Source records:
-- Opening Marker --

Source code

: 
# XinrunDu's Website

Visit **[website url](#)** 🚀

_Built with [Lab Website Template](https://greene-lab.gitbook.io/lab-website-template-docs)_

-- Closing Marker --
-- Opening Marker --

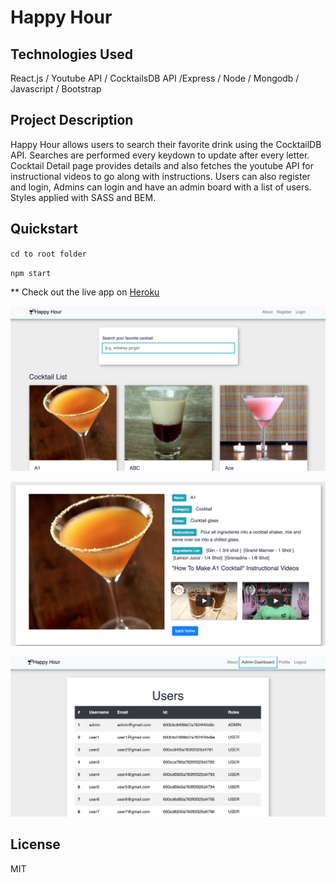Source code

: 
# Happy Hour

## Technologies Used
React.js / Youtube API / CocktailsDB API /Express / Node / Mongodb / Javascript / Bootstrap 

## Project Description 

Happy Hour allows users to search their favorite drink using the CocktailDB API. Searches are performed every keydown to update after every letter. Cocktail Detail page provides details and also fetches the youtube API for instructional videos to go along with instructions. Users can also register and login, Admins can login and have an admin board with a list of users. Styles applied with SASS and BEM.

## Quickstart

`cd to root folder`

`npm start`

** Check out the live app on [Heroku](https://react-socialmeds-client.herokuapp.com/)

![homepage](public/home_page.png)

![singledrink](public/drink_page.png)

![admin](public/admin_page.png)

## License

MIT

-- Closing Marker --
-- Opening Marker --

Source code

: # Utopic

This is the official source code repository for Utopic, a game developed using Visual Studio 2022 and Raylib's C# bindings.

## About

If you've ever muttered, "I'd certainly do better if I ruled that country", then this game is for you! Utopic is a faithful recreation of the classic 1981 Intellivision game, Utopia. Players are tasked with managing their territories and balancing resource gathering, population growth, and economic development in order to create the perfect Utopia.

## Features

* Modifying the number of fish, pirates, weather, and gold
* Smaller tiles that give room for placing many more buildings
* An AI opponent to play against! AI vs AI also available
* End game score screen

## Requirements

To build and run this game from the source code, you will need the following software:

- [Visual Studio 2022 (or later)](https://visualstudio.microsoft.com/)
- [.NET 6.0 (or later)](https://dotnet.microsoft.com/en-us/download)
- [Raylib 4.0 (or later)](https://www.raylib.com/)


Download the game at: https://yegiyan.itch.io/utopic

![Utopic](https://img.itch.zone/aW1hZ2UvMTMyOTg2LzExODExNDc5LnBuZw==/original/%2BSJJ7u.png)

-- Closing Marker --

The answer should be a single number: how many lines in the entries contain "Raylib".

EXPECTED OUTPUT:
2